Broadway study seeks additional public input
Public input sought into proposed improvements
A second virtual public meeting on a Broadway Corridor study in Minot opens Monday, providing an opportunity to comment on some traffic improvement concepts that would be new to the city.
Backage roads, parkways and different roundabout designs are under consideration, and public input is needed on the options. At least some options would take drivers time to get used to, according to engineers.
Stephen Joersz, City of Minot traffic engineer, said Minot may not be ready for the more significant changes, but design approaches that keep some familiar elements could work just as well.
Joersz and City Engineer Lance Meyer met with Minot City Council members during a work session Monday to present a study overview. Engineers will present on the study’s progress at the council meeting May 3.
“None of these options at this point would lock us in to any kind of final design. What we’re trying to seek with this project is just what does the public want to see,” Meyer said. “Some time years from now, when we launch into a design effort, we would take the results from a study, and then we’d have our environmental document that would go into some of the details on this. So from that standpoint, don’t feel like once we pick an option we’re married to it. These are just the best options that we could come up with that would solve the problems that are right in front of us.”

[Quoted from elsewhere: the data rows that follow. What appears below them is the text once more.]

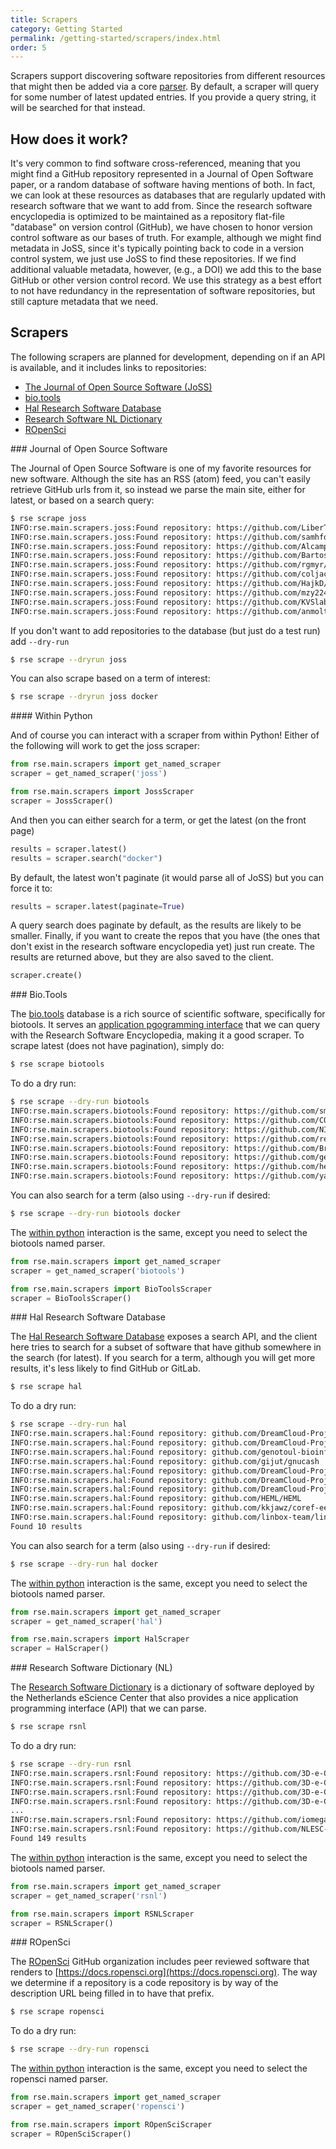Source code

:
 ```yaml
---
title: Scrapers
category: Getting Started
permalink: /getting-started/scrapers/index.html
order: 5
---
```


Scrapers support discovering software repositories from different resources
that might then be added via a core [parser](../parsers). By default, a scraper
will query for some number of latest updated entries. If you provide a query
string, it will be searched for that instead.

## How does it work?

It's very common to find software cross-referenced, meaning that you might find a GitHub
repository represented in a Journal of Open Software paper, or a random database of software having mentions of
both. In fact, we can look at these resources as databases that are regularly updated with
research software that we want to add from. Since the research software encyclopedia is 
optimized to be maintained as a repository flat-file "database" on version control (GitHub), 
we have chosen to honor version control software as our bases of truth. For example, although we might
find metadata in JoSS, since it's typically pointing back to code in a version control system,
we just use JoSS to find these repositories. If we find additional valuable metadata, however,
 (e.g., a DOI) we add this to the base GitHub or other version control record. 
We use this strategy as a best effort to not have redundancy in the representation of software repositories,
but still capture metadata that we need.

## Scrapers

The following scrapers are planned for development, depending on if an API is available,
and it includes links to repositories:

 - [The Journal of Open Source Software (JoSS)](#joss)
 - [bio.tools](#biotools)
 - [Hal Research Software Database](#hal)
 - [Research Software NL Dictionary](#researchsoftwarenl)
 - [ROpenSci](#ropensci)


<a id="joss">
### Journal of Open Source Software

The Journal of Open Source Software is one of my favorite resources for new
software. Although the site has an RSS (atom) feed, you can't easily retrieve GitHub urls
from it, so instead we parse the main site, either for latest, or based on a search
query:

```bash
$ rse scrape joss
INFO:rse.main.scrapers.joss:Found repository: https://github.com/LiberTEM/LiberTEM
INFO:rse.main.scrapers.joss:Found repository: https://github.com/samhforbes/PupillometryR
INFO:rse.main.scrapers.joss:Found repository: https://github.com/Alcampopiano/hypothesize
INFO:rse.main.scrapers.joss:Found repository: https://github.com/BartoszBartmanski/StoSpa2
INFO:rse.main.scrapers.joss:Found repository: https://github.com/rgmyr/corebreakout
INFO:rse.main.scrapers.joss:Found repository: https://github.com/coljac/sensie
INFO:rse.main.scrapers.joss:Found repository: https://github.com/HajkD/LTRpred
INFO:rse.main.scrapers.joss:Found repository: https://github.com/mzy2240/ESA
INFO:rse.main.scrapers.joss:Found repository: https://github.com/KVSlab/turtleFSI.git
INFO:rse.main.scrapers.joss:Found repository: https://github.com/anmolter/XLUR
```

If you don't want to add repositories to the database (but just do a test run) add `--dry-run`

```bash
$ rse scrape --dryrun joss
```

You can also scrape based on a term of interest:

```bash
$ rse scrape --dryrun joss docker
```

<a id="within-python">
#### Within Python

And of course you can interact with a scraper from within Python! Either
of the following will work to get the joss scraper:

```python
from rse.main.scrapers import get_named_scraper
scraper = get_named_scraper('joss')
```

```python
from rse.main.scrapers import JossScraper
scraper = JossScraper()
```

And then you can either search for a term, or get the latest (on the front page)

```python
results = scraper.latest()
results = scraper.search("docker")
```

By default, the latest won't paginate (it would parse all of JoSS) but you
can force it to:

```python
results = scraper.latest(paginate=True)
```
A query search does paginate by default, as the results are likely to be smaller.
Finally, if you want to create the repos that you have (the ones that 
don't exist in the research software encyclopedia yet) just run create.
The results are returned above, but they are also saved to the client.

```python
scraper.create()
```

<a id="biotools">
### Bio.Tools

The [bio.tools](https://bio.tools) database is a rich source of scientific software,
specifically for biotools. It serves an [application pgogramming interface](https://biotools.readthedocs.io/en/latest/api_reference.html) that we can query with the Research Software Encyclopedia, making
it a good scraper. To scrape latest (does not have pagination), simply do:


```bash
$ rse scrape biotools
```

To do a dry run:

```bash
$ rse scrape --dry-run biotools
INFO:rse.main.scrapers.biotools:Found repository: https://github.com/smajidian/phaseme
INFO:rse.main.scrapers.biotools:Found repository: https://github.com/COVIDep/COVIDep
INFO:rse.main.scrapers.biotools:Found repository: https://github.com/NIB-SI/DiNAR
INFO:rse.main.scrapers.biotools:Found repository: https://github.com/reproducible-biomedical-modeling/Biosimulations
INFO:rse.main.scrapers.biotools:Found repository: https://github.com/Brazelton-Lab/seq-annot
INFO:rse.main.scrapers.biotools:Found repository: https://github.com/gevaertlab/BetaVAEImputation
INFO:rse.main.scrapers.biotools:Found repository: https://github.com/herrsalmi/FConverter
INFO:rse.main.scrapers.biotools:Found repository: https://github.com/yanzhanglab/Graph2GO
```

You can also search for a term (also using `--dry-run` if desired:

```bash
$ rse scrape --dry-run biotools docker
```

The [within python](#within-python) interaction is the same, except you need to
select the biotools named parser.

```python
from rse.main.scrapers import get_named_scraper
scraper = get_named_scraper('biotools')
```
```python
from rse.main.scrapers import BioToolsScraper
scraper = BioToolsScraper()
```

<a id='hal'>
### Hal Research Software Database

The [Hal Research Software Database](https://hal.archives-ouvertes.fr/) exposes a search API,
and the client here tries to search for a subset of software that have github somewhere
in the search (for latest). If you search for a term, although you will get more results,
it's less likely to find GitHub or GitLab.


```bash
$ rse scrape hal
```

To do a dry run:

```bash
$ rse scrape --dry-run hal
INFO:rse.main.scrapers.hal:Found repository: github.com/DreamCloud-Project/AMALTHEA-Microworkload-Generator
INFO:rse.main.scrapers.hal:Found repository: github.com/DreamCloud-Project/AMALTHEA-SimGrid
INFO:rse.main.scrapers.hal:Found repository: github.com/genotoul-bioinfo/dgenies
INFO:rse.main.scrapers.hal:Found repository: github.com/gijut/gnucash
INFO:rse.main.scrapers.hal:Found repository: github.com/DreamCloud-Project/McSim-Cycle-accurate-Xbar
INFO:rse.main.scrapers.hal:Found repository: github.com/DreamCloud-Project/McSim-TLM-NoC
INFO:rse.main.scrapers.hal:Found repository: github.com/DreamCloud-Project/McSim-Cycle-accurate-NoC
INFO:rse.main.scrapers.hal:Found repository: github.com/HEML/HEML
INFO:rse.main.scrapers.hal:Found repository: github.com/kkjawz/coref-ee
INFO:rse.main.scrapers.hal:Found repository: github.com/linbox-team/linbox
Found 10 results
```

You can also search for a term (also using `--dry-run` if desired:

```bash
$ rse scrape --dry-run hal docker
```

The [within python](#within-python) interaction is the same, except you need to
select the biotools named parser.

```python
from rse.main.scrapers import get_named_scraper
scraper = get_named_scraper('hal')
```
```python
from rse.main.scrapers import HalScraper
scraper = HalScraper()
```

<a id="researchsoftwarenl">
### Research Software Dictionary (NL)

The [Research Software Dictionary](https://research-software.nl/) is a dictionary
of software deployed by the Netherlands eScience Center that also provides a nice
application programming interface (API) that we can parse.

```bash
$ rse scrape rsnl
```

To do a dry run:

```bash
$ rse scrape --dry-run rsnl
INFO:rse.main.scrapers.rsnl:Found repository: https://github.com/3D-e-Chem/knime-kripodb
INFO:rse.main.scrapers.rsnl:Found repository: https://github.com/3D-e-Chem/knime-pharmacophore
INFO:rse.main.scrapers.rsnl:Found repository: https://github.com/3D-e-Chem/knime-plants
INFO:rse.main.scrapers.rsnl:Found repository: https://github.com/3D-e-Chem/knime-python-node-archetype
...
INFO:rse.main.scrapers.rsnl:Found repository: https://github.com/iomega/spec2vec
INFO:rse.main.scrapers.rsnl:Found repository: https://github.com/NLESC-JCER/linux_actions_runner
Found 149 results
```

The [within python](#within-python) interaction is the same, except you need to
select the biotools named parser.

```python
from rse.main.scrapers import get_named_scraper
scraper = get_named_scraper('rsnl')
```
```python
from rse.main.scrapers import RSNLScraper
scraper = RSNLScraper()
```


<a id="ropensci">
### ROpenSci

The [ROpenSci](https://github.com/ropensci/) GitHub organization includes peer
reviewed software that renders to [https://docs.ropensci.org](https://docs.ropensci.org).
The way we determine if a repository is a code repository is by way of the description
URL being filled in to have that prefix.

```bash
$ rse scrape ropensci
```

To do a dry run:

```bash
$ rse scrape --dry-run ropensci
```

The [within python](#within-python) interaction is the same, except you need to
select the ropensci named parser.

```python
from rse.main.scrapers import get_named_scraper
scraper = get_named_scraper('ropensci')
```
```python
from rse.main.scrapers import ROpenSciScraper
scraper = ROpenSciScraper()
```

The public can access study recordings and materials beginning Monday at movingbroadway.com. The comment period will be open until May 17. There will be live question-and-answers sessions on May 5 for the North Broadway segment and May 6 for the Middle Broadway segment. A live session on the South Broadway segment will be held further into the study. There also will be six stakeholder meetings with business, alternative transportation and government groups.
More than 1,200 unique visitors participated in the first virtual public meeting last fall. Forty percent of comments related to safety and 37% to traffic delays and congestion.”

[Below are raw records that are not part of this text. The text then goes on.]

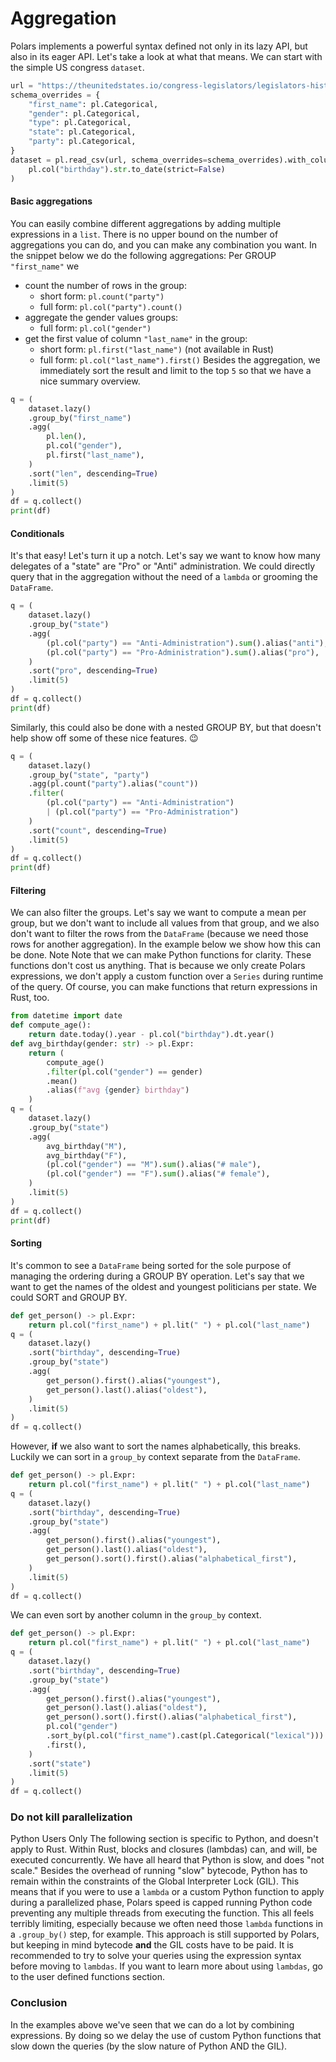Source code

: # Aggregation
Polars implements a powerful syntax defined not only in its lazy API, but also in its eager API. Let's take a look at what that means.
We can start with the simple US congress `dataset`.
   
```python
url = "https://theunitedstates.io/congress-legislators/legislators-historical.csv"
schema_overrides = {
    "first_name": pl.Categorical,
    "gender": pl.Categorical,
    "type": pl.Categorical,
    "state": pl.Categorical,
    "party": pl.Categorical,
}
dataset = pl.read_csv(url, schema_overrides=schema_overrides).with_columns(
    pl.col("birthday").str.to_date(strict=False)
)
```


#### Basic aggregations
You can easily combine different aggregations by adding multiple expressions in a
`list`. There is no upper bound on the number of aggregations you can do, and you can
make any combination you want. In the snippet below we do the following aggregations:
Per GROUP `"first_name"` we
* count the number of rows in the group:
	+ short form: `pl.count("party")`
	+ full form: `pl.col("party").count()`
* aggregate the gender values groups:
	+ full form: `pl.col("gender")`
* get the first value of column `"last_name"` in the group:
	+ short form: `pl.first("last_name")` (not available in Rust)
	+ full form: `pl.col("last_name").first()`
Besides the aggregation, we immediately sort the result and limit to the top `5` so that
we have a nice summary overview.
 
```python
q = (
    dataset.lazy()
    .group_by("first_name")
    .agg(
        pl.len(),
        pl.col("gender"),
        pl.first("last_name"),
    )
    .sort("len", descending=True)
    .limit(5)
)
df = q.collect()
print(df)
```
 

#### Conditionals
It's that easy! Let's turn it up a notch. Let's say we want to know how
many delegates of a "state" are "Pro" or "Anti" administration. We could directly query
that in the aggregation without the need of a `lambda` or grooming the `DataFrame`.
 
```python
q = (
    dataset.lazy()
    .group_by("state")
    .agg(
        (pl.col("party") == "Anti-Administration").sum().alias("anti"),
        (pl.col("party") == "Pro-Administration").sum().alias("pro"),
    )
    .sort("pro", descending=True)
    .limit(5)
)
df = q.collect()
print(df)
```
 

Similarly, this could also be done with a nested GROUP BY, but that doesn't help show off some of these nice features. 😉
 
```python
q = (
    dataset.lazy()
    .group_by("state", "party")
    .agg(pl.count("party").alias("count"))
    .filter(
        (pl.col("party") == "Anti-Administration")
        | (pl.col("party") == "Pro-Administration")
    )
    .sort("count", descending=True)
    .limit(5)
)
df = q.collect()
print(df)
```
 

#### Filtering
We can also filter the groups. Let's say we want to compute a mean per group, but we
don't want to include all values from that group, and we also don't want to filter the
rows from the `DataFrame` (because we need those rows for another aggregation).
In the example below we show how this can be done.
Note
Note that we can make Python functions for clarity. These functions don't cost us anything. That is because we only create Polars expressions, we don't apply a custom function over a `Series` during runtime of the query. Of course, you can make functions that return expressions in Rust, too.

 
```python
from datetime import date
def compute_age():
    return date.today().year - pl.col("birthday").dt.year()
def avg_birthday(gender: str) -> pl.Expr:
    return (
        compute_age()
        .filter(pl.col("gender") == gender)
        .mean()
        .alias(f"avg {gender} birthday")
    )
q = (
    dataset.lazy()
    .group_by("state")
    .agg(
        avg_birthday("M"),
        avg_birthday("F"),
        (pl.col("gender") == "M").sum().alias("# male"),
        (pl.col("gender") == "F").sum().alias("# female"),
    )
    .limit(5)
)
df = q.collect()
print(df)
```
 

#### Sorting
It's common to see a `DataFrame` being sorted for the sole purpose of managing the ordering during a GROUP BY operation. Let's say that we want to get the names of the oldest and youngest politicians per state. We could SORT and GROUP BY.
 
```python
def get_person() -> pl.Expr:
    return pl.col("first_name") + pl.lit(" ") + pl.col("last_name")
q = (
    dataset.lazy()
    .sort("birthday", descending=True)
    .group_by("state")
    .agg(
        get_person().first().alias("youngest"),
        get_person().last().alias("oldest"),
    )
    .limit(5)
)
df = q.collect()
```
 

However, **if** we also want to sort the names alphabetically, this breaks. Luckily we can sort in a `group_by` context separate from the `DataFrame`.
 
```python
def get_person() -> pl.Expr:
    return pl.col("first_name") + pl.lit(" ") + pl.col("last_name")
q = (
    dataset.lazy()
    .sort("birthday", descending=True)
    .group_by("state")
    .agg(
        get_person().first().alias("youngest"),
        get_person().last().alias("oldest"),
        get_person().sort().first().alias("alphabetical_first"),
    )
    .limit(5)
)
df = q.collect()
```
 
We can even sort by another column in the `group_by` context.
```python
def get_person() -> pl.Expr:
    return pl.col("first_name") + pl.lit(" ") + pl.col("last_name")
q = (
    dataset.lazy()
    .sort("birthday", descending=True)
    .group_by("state")
    .agg(
        get_person().first().alias("youngest"),
        get_person().last().alias("oldest"),
        get_person().sort().first().alias("alphabetical_first"),
        pl.col("gender")
        .sort_by(pl.col("first_name").cast(pl.Categorical("lexical")))
        .first(),
    )
    .sort("state")
    .limit(5)
)
df = q.collect()
```
 

### Do not kill parallelization
Python Users Only
The following section is specific to Python, and doesn't apply to Rust. Within Rust, blocks and closures (lambdas) can, and will, be executed concurrently.
We have all heard that Python is slow, and does "not scale." Besides the overhead of
running "slow" bytecode, Python has to remain within the constraints of the Global
Interpreter Lock (GIL). This means that if you were to use a `lambda` or a custom Python
function to apply during a parallelized phase, Polars speed is capped running Python
code preventing any multiple threads from executing the function.
This all feels terribly limiting, especially because we often need those `lambda` functions in a
`.group_by()` step, for example. This approach is still supported by Polars, but
keeping in mind bytecode **and** the GIL costs have to be paid. It is recommended to try to solve your queries using the expression syntax before moving to `lambdas`. If you want to learn more about using `lambdas`, go to the user defined functions section.
### Conclusion
In the examples above we've seen that we can do a lot by combining expressions. By doing so we delay the use of custom Python functions that slow down the queries (by the slow nature of Python AND the GIL).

The southern segment, south of 20th Avenue Southwest, is the section likely to see improvements first.
“We’re trying to tee up improvements here in the next probably five to seven years,” Meyer said, “basically where we left off in 2003 and take it all the way south to about 42nd Avenue, just south of Walmart.”
Problem areas include traffic bottlenecks at 31st and 37th Avenues, difficult left turns, aging signal infrastructure and unfavorable access for pedestrians or bicycles. That segment carries between 15,000 and 25,000 vehicles a day.
The middle section of Broadway sees about 17,000 vehicles a day north of the Souris River and about 25,000 a day between Burdick Expressway and 20th Avenue Southwest. The large number of traffic signals creates inefficiency in this area, delaying traffic by up to 50% over a roadway with all green lights. Difficult left turns and crashes also are major concerns.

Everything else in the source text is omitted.